§ Assigned task:
Pull every line that holds the word "integer" from the entries.
:: Dataset content
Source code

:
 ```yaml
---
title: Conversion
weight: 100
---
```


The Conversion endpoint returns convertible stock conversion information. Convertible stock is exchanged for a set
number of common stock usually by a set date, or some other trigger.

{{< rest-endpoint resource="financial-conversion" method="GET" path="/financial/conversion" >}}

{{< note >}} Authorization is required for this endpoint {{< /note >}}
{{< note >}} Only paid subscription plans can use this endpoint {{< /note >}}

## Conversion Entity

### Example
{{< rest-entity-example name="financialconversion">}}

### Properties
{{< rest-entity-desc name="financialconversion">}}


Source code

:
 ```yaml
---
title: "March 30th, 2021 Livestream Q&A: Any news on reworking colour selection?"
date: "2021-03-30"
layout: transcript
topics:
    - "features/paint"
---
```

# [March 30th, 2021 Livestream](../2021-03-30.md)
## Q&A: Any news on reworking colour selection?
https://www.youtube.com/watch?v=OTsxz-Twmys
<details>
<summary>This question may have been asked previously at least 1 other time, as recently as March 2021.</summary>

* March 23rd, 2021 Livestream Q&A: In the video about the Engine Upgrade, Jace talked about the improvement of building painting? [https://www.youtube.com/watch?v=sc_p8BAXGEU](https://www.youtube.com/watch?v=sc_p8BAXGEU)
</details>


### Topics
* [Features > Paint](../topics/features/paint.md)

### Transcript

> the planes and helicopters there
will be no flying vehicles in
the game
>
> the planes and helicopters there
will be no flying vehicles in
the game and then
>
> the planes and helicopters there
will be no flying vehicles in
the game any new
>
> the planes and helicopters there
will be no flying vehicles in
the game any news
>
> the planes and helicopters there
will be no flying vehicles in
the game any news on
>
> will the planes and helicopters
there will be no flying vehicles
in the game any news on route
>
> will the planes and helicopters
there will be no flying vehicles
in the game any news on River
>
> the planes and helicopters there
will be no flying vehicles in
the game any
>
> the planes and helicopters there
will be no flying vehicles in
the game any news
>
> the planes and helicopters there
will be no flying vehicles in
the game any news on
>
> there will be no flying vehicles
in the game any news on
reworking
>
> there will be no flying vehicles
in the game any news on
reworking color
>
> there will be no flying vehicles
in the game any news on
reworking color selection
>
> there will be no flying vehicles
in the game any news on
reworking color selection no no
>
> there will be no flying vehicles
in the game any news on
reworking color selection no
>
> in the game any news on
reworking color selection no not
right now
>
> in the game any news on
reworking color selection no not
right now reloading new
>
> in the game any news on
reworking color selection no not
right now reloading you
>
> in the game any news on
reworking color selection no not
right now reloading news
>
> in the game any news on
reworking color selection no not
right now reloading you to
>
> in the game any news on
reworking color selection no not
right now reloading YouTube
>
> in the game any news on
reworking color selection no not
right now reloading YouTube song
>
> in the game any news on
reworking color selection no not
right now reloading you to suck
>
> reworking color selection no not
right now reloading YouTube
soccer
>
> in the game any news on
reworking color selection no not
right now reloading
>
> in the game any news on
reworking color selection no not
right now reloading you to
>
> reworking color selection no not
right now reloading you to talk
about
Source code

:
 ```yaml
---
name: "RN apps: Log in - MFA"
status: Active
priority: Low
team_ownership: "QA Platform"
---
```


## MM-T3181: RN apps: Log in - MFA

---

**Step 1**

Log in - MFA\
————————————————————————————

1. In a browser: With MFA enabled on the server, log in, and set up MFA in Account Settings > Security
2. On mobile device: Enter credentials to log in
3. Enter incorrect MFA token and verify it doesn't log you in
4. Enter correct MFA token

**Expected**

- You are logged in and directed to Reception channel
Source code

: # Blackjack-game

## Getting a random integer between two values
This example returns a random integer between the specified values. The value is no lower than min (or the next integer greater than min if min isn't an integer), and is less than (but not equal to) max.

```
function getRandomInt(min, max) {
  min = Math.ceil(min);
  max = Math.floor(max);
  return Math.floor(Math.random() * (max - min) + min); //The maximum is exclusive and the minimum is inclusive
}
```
::::
§ Result for this exercise:
## Getting a random integer between two values
This example returns a random integer between the specified values. The value is no lower than min (or the next integer greater than min if min isn't an integer), and is less than (but not equal to) max.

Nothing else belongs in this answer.